I used to publish one to four books a year. After a pretty traumatic series of circumstances, I stopped writing altogether. I’ve only had one new book in the last five years. Part of the reason I stopped writing is that I was getting criticized so much in my real life, I couldn’t take the online ugly reviews. Writing used to be my escape and it simply stopped being fun. It’s hard to be kicked when you’re down, so why volunteer for it?
Bad reviews are part of every creative’s life. You can’t please everyone and now that reviewers can hide behind a keyboard, the personal attacks (on you the artist, not the product) can be relentless.
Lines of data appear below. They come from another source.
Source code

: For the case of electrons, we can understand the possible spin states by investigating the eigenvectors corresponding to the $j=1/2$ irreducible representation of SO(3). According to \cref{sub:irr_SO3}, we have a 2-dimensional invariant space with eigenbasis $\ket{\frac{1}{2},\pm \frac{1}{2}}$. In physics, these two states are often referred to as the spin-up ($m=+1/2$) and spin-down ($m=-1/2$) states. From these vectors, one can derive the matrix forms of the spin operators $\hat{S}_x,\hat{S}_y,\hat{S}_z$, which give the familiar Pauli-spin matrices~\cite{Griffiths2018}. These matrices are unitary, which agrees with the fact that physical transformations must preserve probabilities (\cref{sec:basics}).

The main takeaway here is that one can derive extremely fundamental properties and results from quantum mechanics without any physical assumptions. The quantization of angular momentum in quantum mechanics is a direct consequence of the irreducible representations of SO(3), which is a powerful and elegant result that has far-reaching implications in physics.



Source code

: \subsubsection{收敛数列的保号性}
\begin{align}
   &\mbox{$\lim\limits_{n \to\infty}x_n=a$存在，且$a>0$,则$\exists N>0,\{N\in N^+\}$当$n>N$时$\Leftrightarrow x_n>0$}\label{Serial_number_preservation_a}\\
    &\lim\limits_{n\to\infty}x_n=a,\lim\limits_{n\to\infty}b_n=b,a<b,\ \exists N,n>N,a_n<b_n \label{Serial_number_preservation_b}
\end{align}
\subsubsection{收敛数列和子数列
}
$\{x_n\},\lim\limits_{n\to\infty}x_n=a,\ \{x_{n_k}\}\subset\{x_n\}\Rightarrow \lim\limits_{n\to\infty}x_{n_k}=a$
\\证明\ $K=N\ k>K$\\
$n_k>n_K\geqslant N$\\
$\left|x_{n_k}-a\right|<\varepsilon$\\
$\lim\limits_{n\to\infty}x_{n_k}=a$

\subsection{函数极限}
There was a day when I didn’t care what reviewers said because I was in a good place and knew why I wrote the book. I told myself, “Okay, not for that reader. Next.”
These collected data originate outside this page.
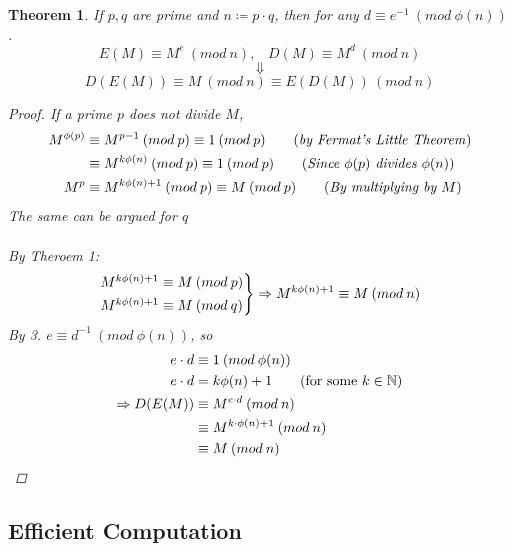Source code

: \documentclass{article}
\newtheorem{theorem}{Theorem}
\begin{document}
\begin{theorem}
    If $p, q$ are prime and $n \coloneqq p \cdot q$, then for any $d \equiv e^{-1} \: (mod \: \phi(n))$.
    \[ E(M) \equiv M^e \: (mod \: n),\;\;\; D(M) \equiv M^d \: (mod \: n)
    \]
    \[ \Downarrow \]
    \[  D(E(M)) \equiv M \: (mod \: n) \equiv E(D(M)) \: (mod \: n)
    \]
    \begin{proof}
        If a prime $p$ does not divide $M$,
        \begin{align*}
            M^ {\phi(p)} & \equiv M^ {p-1} \: (mod \: p) \equiv 1 \: (mod \: p) \tag{\emph{by Fermat's Little Theorem}}             \\
                         & \equiv M^{k \phi(n)} \: (mod \: p) \equiv 1 \: (mod \: p) \tag{\emph{Since $\phi(p)$ divides $\phi(n)$}} \\
            M^{p}        & \equiv M ^{k \phi(n) + 1}\: (mod \: p) \equiv M \: (mod \: p) \tag{\emph{By multiplying by $M$}}
        \end{align*}
        The same can be argued for $q$ \\\\
        By Theroem 1: \\
        \[
            \begin{rcases*}
                M^{k \phi(n) + 1} \equiv M \: (mod \: p) \\
                M^{k \phi(n) + 1} \equiv M \: (mod \: q)
            \end{rcases*}
            \Rightarrow
            M^{k \phi (n) + 1} \equiv M \: (mod \: n)
        \]
        By 3. $e \equiv d ^{-1} \: (mod \: \phi(n))$, so
        \begin{align*}
            e \cdot d           & \equiv 1 \: (mod \: \phi(n))                      \\
            e \cdot d           & = k \phi(n) + 1 \tag{for some $k \in \mathbb{N}$} \\
            \Rightarrow D(E(M)) & \equiv M ^ {e \cdot d} \: (mod \: n)              \\
                                & \equiv M^{k \cdot \phi(n) + 1} \: (mod \: n)      \\
                                & \equiv M \: (mod \: n)
        \end{align*}
    \end{proof}
\end{theorem}
\newpage
\subsection{Efficient Computation}
\end{document}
But I’ve been working on one book since 2014. It’s been brewing that long and it’s nearly finished. It’s set up to be a series of five books so part of what took me so long was building the world for the other characters to play in later. I plan to release, “Room at the Top” in the Summer of 2020 (world’s worst year!) and I hope it will bring a smile to my readers. I’m mustering my courage to come back after my readers have moved on to different writers. That’s a lot of pressure. Old dog, new tricks, and all that.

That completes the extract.